The following approach we illustrate below is still an optimistic approach that assumes we can recover correct information about the two-phase commit state from the server after failure. It is possible that a system failure occurs and the information is not yet persisted, and therefore information used to rollback a transaction is not adequate. As of Couchbase Server 2.0+ we provide new functionality in the observe() command which enables you to find out whether an item is persisted or not. This provides better assurance for you that a commit state is accurate so you can perform any required rollbacks.
The second major caveat for this approach is that if you perform this across thousands of documents or more, you may have a larger number of remaining documents which represent the transfers. We suggest you delete documents representing transfers is an orderly way, otherwise you will have a larger number of stale, pending documents.
You should only use these patterns in production only after you test your application in all failure scenarios; for data that requires the highest level of integrity and reliability, such as cash balances, you may want to use a traditional database which provides absolute guarantees of data integrity.
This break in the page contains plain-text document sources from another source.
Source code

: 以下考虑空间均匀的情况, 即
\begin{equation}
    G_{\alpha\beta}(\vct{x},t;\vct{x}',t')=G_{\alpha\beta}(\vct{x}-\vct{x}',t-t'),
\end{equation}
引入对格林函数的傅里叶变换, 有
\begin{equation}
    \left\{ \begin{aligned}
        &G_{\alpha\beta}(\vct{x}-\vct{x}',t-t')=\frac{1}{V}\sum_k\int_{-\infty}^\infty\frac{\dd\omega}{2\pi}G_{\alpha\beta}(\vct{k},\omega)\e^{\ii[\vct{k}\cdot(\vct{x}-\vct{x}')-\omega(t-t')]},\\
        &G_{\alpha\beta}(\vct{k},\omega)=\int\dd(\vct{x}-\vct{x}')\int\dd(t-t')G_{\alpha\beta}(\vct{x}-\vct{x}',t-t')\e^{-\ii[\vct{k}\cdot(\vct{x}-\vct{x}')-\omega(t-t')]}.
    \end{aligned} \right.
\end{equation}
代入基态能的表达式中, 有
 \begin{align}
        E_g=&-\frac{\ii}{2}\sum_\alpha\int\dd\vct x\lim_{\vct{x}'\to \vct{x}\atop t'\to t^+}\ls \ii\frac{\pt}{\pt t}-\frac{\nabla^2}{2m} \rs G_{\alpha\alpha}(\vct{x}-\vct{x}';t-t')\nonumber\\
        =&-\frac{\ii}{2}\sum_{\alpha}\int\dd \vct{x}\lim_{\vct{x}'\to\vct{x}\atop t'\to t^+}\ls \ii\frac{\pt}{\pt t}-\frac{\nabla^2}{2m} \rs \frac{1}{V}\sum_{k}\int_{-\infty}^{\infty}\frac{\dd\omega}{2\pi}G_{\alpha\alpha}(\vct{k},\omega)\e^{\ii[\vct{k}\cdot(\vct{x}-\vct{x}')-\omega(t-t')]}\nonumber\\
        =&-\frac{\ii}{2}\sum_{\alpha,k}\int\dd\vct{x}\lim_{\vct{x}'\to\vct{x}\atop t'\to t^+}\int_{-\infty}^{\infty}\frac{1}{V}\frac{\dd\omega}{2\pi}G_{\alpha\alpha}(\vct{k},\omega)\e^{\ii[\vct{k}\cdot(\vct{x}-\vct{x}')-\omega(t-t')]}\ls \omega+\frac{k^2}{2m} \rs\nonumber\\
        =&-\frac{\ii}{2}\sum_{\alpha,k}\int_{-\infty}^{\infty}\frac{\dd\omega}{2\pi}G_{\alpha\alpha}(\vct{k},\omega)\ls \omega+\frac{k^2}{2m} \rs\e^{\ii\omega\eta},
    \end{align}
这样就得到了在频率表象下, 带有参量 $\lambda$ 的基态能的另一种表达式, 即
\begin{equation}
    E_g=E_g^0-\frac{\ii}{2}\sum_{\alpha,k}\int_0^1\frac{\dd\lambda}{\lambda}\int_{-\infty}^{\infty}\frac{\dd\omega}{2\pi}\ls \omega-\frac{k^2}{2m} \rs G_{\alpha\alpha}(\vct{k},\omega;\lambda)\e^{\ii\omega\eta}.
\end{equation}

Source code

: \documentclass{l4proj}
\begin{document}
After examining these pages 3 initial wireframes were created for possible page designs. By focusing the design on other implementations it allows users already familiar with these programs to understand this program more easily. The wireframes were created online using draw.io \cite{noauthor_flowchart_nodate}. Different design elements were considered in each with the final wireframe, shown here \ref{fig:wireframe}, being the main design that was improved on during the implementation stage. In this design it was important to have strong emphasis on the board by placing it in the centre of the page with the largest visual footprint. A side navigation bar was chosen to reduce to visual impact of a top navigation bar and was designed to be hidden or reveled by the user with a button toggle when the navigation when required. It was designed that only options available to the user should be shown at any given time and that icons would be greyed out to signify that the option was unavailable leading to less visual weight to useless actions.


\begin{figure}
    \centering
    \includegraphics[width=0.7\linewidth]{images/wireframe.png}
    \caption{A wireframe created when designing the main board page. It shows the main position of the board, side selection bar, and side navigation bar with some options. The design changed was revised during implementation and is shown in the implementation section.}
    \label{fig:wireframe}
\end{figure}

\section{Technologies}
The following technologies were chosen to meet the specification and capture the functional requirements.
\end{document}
With Couchbase Server, you can generally provide something functional analogous to an atomic transaction by performing a two-phase commit. You follow this approach:
Here is the same approach demonstrated in actual code using the Couchbase Ruby SDK. To view the complete code, as well as a slightly more complex version, see sample two-phase transaction and transfer(). First we start by storing the documents/objects that we want to update. The example below shows how to create the new Couchbase client, and then store two players and their points:
require 'rubygems'
require 'couchbase'
cb = Couchbase.bucket
karen = {"name" => "karen", "points" => 500, "transactions" => []}
dipti = {"name" => "dipti", "points" => 700, "transactions" => []}
# preload initial documents
cb.set("karen", karen)
cb.set("dipti", dipti)
We then create a third record that represents the transaction between the two objects:
# STEP 1: prepare transaction document
trans = {"source" => "karen", "destination" => "dipti", "amount" => 100, "state" => "initial"}
cb.set("trans:1", trans)
Then we set the transfer state to pending, which indicates the transfer between karen and dipti is in progress. Notice in this case we do this in a begin..rescue block so that we can perform a rollback in the rescue in case of server/system failure.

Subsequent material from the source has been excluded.